Whitney recordó la última vez que lo había visto. No fue una reunión planificada. Se habían encontrado por casualidad en casa de Quinn. Él le había contado que iba a ir a un país desolado de Suramérica con un grupo para atender a la gente pobre. Qué aspiraciones tan nobles tenía el chico. Y sin embargo, Quinn lo miraba con los ojos húmedos de emoción, «qué oportunidad tan increíble, es tan joven», bla, bla, bla. El resentimiento podía durar toda una vida, Whitney lo sabía muy bien. Quinn lo entendía. No lo aprobaba, sólo lo entendía.

Quizá debiera llamar a su hermana. Miró el reloj. Seguramente, Quinn había terminado su partido de tenis, o estaba llevando a los mellizos al colegio, o lo que hiciera por las mañanas con todo su dinero y el de Jake.

Descolgó el auricular y marcó el teléfono móvil de su hermana. Respondió el contestador, con el acento perfectamente culto y sureño de Quinn, pidiéndole que dejara un mensaje. Whitney colgó sin decir nada, y sintió un alivio instantáneo.
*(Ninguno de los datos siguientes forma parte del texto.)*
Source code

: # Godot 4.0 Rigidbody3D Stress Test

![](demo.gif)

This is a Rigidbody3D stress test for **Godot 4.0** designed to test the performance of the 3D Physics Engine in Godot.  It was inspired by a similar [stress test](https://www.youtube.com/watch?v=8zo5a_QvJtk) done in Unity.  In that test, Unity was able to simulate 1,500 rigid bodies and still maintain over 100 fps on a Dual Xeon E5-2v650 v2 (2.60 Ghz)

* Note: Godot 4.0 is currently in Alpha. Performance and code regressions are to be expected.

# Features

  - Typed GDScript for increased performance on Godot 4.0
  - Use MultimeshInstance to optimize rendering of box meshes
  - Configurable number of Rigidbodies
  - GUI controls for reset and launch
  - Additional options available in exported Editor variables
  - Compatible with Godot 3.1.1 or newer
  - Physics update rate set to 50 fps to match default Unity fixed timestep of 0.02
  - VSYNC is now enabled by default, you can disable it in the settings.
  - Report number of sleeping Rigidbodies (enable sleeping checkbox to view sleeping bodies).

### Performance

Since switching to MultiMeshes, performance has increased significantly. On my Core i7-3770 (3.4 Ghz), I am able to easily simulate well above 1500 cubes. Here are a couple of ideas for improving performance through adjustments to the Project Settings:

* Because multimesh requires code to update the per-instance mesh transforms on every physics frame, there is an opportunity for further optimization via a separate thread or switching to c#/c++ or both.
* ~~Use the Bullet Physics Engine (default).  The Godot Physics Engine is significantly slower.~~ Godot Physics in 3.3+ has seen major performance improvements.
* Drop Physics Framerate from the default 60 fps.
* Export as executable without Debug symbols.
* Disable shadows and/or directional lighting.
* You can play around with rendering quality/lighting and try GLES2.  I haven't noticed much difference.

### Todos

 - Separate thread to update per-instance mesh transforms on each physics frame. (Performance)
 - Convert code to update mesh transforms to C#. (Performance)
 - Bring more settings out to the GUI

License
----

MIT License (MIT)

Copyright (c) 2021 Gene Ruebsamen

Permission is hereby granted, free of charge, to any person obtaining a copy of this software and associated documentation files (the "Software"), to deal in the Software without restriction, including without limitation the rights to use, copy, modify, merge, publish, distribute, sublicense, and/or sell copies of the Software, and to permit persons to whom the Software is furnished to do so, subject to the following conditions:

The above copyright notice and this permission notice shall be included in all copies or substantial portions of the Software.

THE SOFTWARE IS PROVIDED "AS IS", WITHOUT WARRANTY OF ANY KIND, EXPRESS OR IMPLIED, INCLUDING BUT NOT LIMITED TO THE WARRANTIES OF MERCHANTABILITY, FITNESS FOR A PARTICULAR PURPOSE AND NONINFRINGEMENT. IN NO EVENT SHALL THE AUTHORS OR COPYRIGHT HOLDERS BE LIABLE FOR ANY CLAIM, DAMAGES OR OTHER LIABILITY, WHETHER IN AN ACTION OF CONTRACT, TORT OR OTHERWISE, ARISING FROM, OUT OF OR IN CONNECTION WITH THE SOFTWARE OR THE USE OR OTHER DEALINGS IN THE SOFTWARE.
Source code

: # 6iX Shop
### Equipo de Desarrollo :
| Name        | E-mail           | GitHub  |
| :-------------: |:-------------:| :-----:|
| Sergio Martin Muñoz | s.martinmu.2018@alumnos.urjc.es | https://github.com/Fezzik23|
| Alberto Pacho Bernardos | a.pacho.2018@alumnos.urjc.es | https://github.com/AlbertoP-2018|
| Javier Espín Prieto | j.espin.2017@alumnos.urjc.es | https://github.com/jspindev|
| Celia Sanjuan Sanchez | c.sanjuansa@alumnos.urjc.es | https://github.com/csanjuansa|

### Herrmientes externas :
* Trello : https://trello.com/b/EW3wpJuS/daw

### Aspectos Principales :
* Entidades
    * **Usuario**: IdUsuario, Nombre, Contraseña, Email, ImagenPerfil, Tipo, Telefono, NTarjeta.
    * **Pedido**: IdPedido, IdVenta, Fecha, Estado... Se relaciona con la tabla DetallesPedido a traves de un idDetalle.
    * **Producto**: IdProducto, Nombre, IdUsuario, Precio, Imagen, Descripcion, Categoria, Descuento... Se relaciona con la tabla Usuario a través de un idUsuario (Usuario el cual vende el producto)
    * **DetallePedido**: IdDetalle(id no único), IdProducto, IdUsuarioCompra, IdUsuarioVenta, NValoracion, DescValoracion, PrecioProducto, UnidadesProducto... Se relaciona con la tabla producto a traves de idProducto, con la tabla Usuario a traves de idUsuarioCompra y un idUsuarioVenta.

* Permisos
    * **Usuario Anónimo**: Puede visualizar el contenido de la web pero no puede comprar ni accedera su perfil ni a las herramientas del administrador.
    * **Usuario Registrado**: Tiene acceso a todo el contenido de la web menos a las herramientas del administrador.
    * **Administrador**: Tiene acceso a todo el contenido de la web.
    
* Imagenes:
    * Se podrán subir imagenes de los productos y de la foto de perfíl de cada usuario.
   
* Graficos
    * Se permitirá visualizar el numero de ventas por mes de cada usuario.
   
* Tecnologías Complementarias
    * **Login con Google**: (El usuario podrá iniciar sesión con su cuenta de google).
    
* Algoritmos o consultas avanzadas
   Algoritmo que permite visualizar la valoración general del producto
Lo intentaría de nuevo más tarde.

Tiró la lata de refresco vacía a la papelera y volvió a su despacho. Se sentó en el escritorio y sacó la carpeta sobre el Estrangulador del Sur. Quizá pudiera completar la información sobre su pasado. Estaba teorizando sobre muchas de las características del asesino, revisando todo lo que había recabado durante años sobre los secuestradores y asesinos en serie.

Trabajó con calma, y el tiempo pasó rápidamente. Cerró la carpeta, se estiró y decidió que iría al Starbucks a buscar un café. Vivía de su expreso. Entró en el salón y recogió su bolso, pero algo le llamó la atención en la pantalla del televisor.

Había un aviso de noticias en la pantalla. Habían encontrado a Marni Fischer.

Se sentó y subió el volumen. La periodista estaba diciendo que habían hallado el cadáver de Marni Fischer en la autopista 81, en Roanoke, Virginia. Roanoke. Hubo algo que comenzó a saltar en la mente de Whitney. Volvió rápidamente a su despacho y sacó de nuevo la carpeta, y leyó los nombres de las ciudades involucradas.

—Huntsville, Baton Rouge, Jackson, Nushville, Noble, Roanoke. Huntsville, Baton Rouge, Jackson, Nashville, Noble, Roanoke.

Se le aceleró el corazón. Con las manos temblorosas, sacó de nuevo sus notas y las copias de los poemas que había impreso de los correos electrónicos. Lo leyó todo sin dejar de jadear. Volvió a leerlo. Y una vez más. Entonces, lo supo. Supo quién era el Estrangulador del Sur.

Dejó las carpetas y sacó el móvil de su bolso. Al cuerno con el periodismo y con el trabajo de Nueva York. Tenía que advertir a su hermana.